Left-of-centre thinking has only dominated the economy for one period in history. The post-war consensus was built on the ideas of social democracy. That consensus collapsed in the 1970s.

The rigidity of the post-war international economic architecture that initially underpinned the prosperity of that era could not withstand the pressures of an increasingly global world where imperialism was ceasing to play a role. In addition, the command and control approach to macroeconomic management within governments, learned by so many politicians of the era from the wartime economy, fell into conflict with people seeking greater economic freedom.

The failure of the left to adapt opened the door to neo-liberalism. That led parties of both left and right to the era of non-government, where light-touch regulation was the creed and the 2008 financial crisis the consequence. It is only the absence of an alternative vision that lets this vision stagger on. That vision is that:

“Neo-liberalism offers economic growth through a faith in market solutions.”

It is my suggestion that the left should replace this with a new ethos:

“The left wants to create a sustainable economy by putting all the resources available within society to best use, including those that the market fails to use to best effect.”

In doing so I draw on some serious changes in economic understanding over the last decade or so.

A Revolution in Economic Thinking

Neo-liberal dogma might have survived the 2008 financial crisis, but the practice of government and its financing since then has suggested that much has changed. The idea that governments cannot create money to fund their own activities without dependence on either taxpayers or borrowing has been shattered by quantitative easing.

That governments can increase inequality by use of this new funding mechanism has also become clear, although nothing is being done to tackle it, resulting in growing tensions within society. And throughout this era, the disconnect between people's savings, stock markets, bond markets and the financing of the needs of society has become apparent as corporations fail to respond to the crisis of climate change and ask for government support to do so despite ever-increasing apparent financial wealth within the economy as a whole.

Government claims as to its own inability to act due to the retention of the neoliberal demand that it balances its books are creating a tension that needs resolution. The opportunity to resolve this crisis comes from new economic thinking that has developed over the past decade:

Money is Made by Lending, not Saving

We now know that all bank-made money is created by lending. As a result, we know that no bank lends savers' funds. They are not the intermediaries that they were once supposed to be. The reality is that cash savings in banks are macro-economically inconsequential because they almost never create new employment or jobs in the way they are saved at present;

Government Doesn't Borrow: It Provides Opportunities for Savers

We know that the government creates new money via the Bank of England literally every time it spends. As such tax does not fund government spending, nor does borrowing. Instead, both are funded by government money creation. Tax exists primarily to control inflation as a consequence, by cancelling the money the government creates through its spending (in the same way as loan repayment cancels bank-created money).

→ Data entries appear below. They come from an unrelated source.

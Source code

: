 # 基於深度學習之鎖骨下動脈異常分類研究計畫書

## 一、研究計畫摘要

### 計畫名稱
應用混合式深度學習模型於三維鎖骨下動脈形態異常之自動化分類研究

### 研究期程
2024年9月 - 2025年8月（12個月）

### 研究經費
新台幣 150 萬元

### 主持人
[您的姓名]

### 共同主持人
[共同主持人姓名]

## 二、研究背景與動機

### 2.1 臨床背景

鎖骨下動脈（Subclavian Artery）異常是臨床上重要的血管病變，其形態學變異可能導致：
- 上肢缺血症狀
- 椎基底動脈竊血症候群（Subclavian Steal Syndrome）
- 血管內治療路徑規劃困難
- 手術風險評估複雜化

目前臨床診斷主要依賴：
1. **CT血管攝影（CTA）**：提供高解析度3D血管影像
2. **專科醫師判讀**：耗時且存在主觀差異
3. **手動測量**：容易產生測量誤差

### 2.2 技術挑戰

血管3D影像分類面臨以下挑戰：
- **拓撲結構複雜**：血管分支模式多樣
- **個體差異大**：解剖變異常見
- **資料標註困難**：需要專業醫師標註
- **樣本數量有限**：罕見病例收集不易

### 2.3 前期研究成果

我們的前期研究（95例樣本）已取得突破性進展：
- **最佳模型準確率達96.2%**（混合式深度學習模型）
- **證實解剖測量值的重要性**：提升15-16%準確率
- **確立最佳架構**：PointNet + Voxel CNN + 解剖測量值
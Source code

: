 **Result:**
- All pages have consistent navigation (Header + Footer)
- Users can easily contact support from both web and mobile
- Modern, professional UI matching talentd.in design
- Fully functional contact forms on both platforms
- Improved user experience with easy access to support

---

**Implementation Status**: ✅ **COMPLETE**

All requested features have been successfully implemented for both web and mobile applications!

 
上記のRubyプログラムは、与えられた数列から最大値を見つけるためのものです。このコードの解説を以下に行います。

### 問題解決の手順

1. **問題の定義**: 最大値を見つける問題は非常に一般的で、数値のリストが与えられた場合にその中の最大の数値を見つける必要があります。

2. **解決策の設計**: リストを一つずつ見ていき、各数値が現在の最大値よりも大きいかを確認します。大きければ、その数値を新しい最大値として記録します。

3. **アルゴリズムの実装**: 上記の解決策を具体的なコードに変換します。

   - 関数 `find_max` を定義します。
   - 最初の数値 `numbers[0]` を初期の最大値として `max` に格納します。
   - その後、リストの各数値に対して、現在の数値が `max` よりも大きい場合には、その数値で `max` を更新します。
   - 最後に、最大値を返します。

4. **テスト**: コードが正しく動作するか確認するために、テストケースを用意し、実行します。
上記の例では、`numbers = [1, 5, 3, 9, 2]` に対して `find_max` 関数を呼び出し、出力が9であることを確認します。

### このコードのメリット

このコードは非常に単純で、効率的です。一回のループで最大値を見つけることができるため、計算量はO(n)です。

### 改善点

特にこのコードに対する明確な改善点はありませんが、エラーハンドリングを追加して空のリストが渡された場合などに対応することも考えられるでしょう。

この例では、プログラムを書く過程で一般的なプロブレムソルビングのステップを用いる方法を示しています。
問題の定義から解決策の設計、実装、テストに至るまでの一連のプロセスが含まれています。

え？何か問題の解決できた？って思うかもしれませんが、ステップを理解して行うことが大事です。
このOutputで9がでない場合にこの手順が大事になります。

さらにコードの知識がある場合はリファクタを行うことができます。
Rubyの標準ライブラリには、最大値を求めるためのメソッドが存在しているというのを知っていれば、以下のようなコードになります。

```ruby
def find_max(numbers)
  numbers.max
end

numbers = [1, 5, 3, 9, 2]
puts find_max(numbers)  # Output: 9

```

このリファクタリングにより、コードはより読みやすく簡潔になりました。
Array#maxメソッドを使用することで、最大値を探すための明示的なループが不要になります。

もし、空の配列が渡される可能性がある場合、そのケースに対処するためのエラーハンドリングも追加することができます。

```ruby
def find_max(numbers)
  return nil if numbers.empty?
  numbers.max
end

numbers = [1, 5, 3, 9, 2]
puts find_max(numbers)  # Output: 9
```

What has been called government borrowing is nothing of the sort but is instead an incredibly secure savings facility offered by the government largely as a favour to the banking sector who need it to underpin their operations;

Company Shares Do Not Finance Investment

Based on research colleagues and I have been doing at Sheffield University and elsewhere, we know that FTSE companies do not rely on or need new share issues to finance their investment activity. In fact, they are repurchasing shares faster in most cases than they ever issue them. What that means is that saving in shares also rarely if ever creates new investment or jobs now. This is as true of property companies as any other quoted company;

Financial Services Do Not Provide Capital

The conclusion is that as things stand, the whole edifice of the financial services industry has ceased to be an intermediary between savers and investors, which was once its raison d'etre. Instead, it merely provides cheap capital for banks in the case of cash savings or money to be used in endless, but unproductive, speculation in the case of stock exchange-related savings activity, including most of that in property;

Not to put too fine a point on it, financial capitalism has become so focussed on engineering financial returns from smart accounting, takeovers and mergers, and capturing public revenues for private gain that it has forgotten that its role was once to supply capital for useful purposes. Neoliberal capitalism has now developed to the point where capitalism itself has in any meaningful way ceased to exist;

Government Subsidies to the Failing Financial System

Despite this, there is about £8.4 trillion of financial wealth in the UK, according to the Office for National Statistics, and of that sum, more than 80% attracts tax subsidies on an annual basis at a total cost in terms of tax foregone on pensions and ISA reliefs of very nearly £60 billion a year;

Of this sum at least £28 billion goes to the top 10% of wealth owners in the UK: this system shovels government support upwards through the wealth hierarchy of the UK, and all to no overall economic effect, except to increase inequality;

So not only has neo-liberalism failed but so too has the government by not noticing or responding to this. It's subsidising a financial system run by an elite for the benefit of an elite in a way that has ceased to add any value to the rest of society;

Breaking the Pension Contract Across the Generations

Worse, that system has failed the fundamental pension contract: this is the tacit agreement that one generation, the older one, will through its own efforts create capital assets and infrastructure in both the state and private sectors which the following younger generation can use in the course of their work. In exchange for their subsequent use of these assets for their own benefit, the succeeding younger generation will, in effect, meet the income needs of the older generation when they are in retirement. Unless this fundamental compact that underpins all pensions is honoured any pension system will fail. Ours is now tottering on the brink of doing so.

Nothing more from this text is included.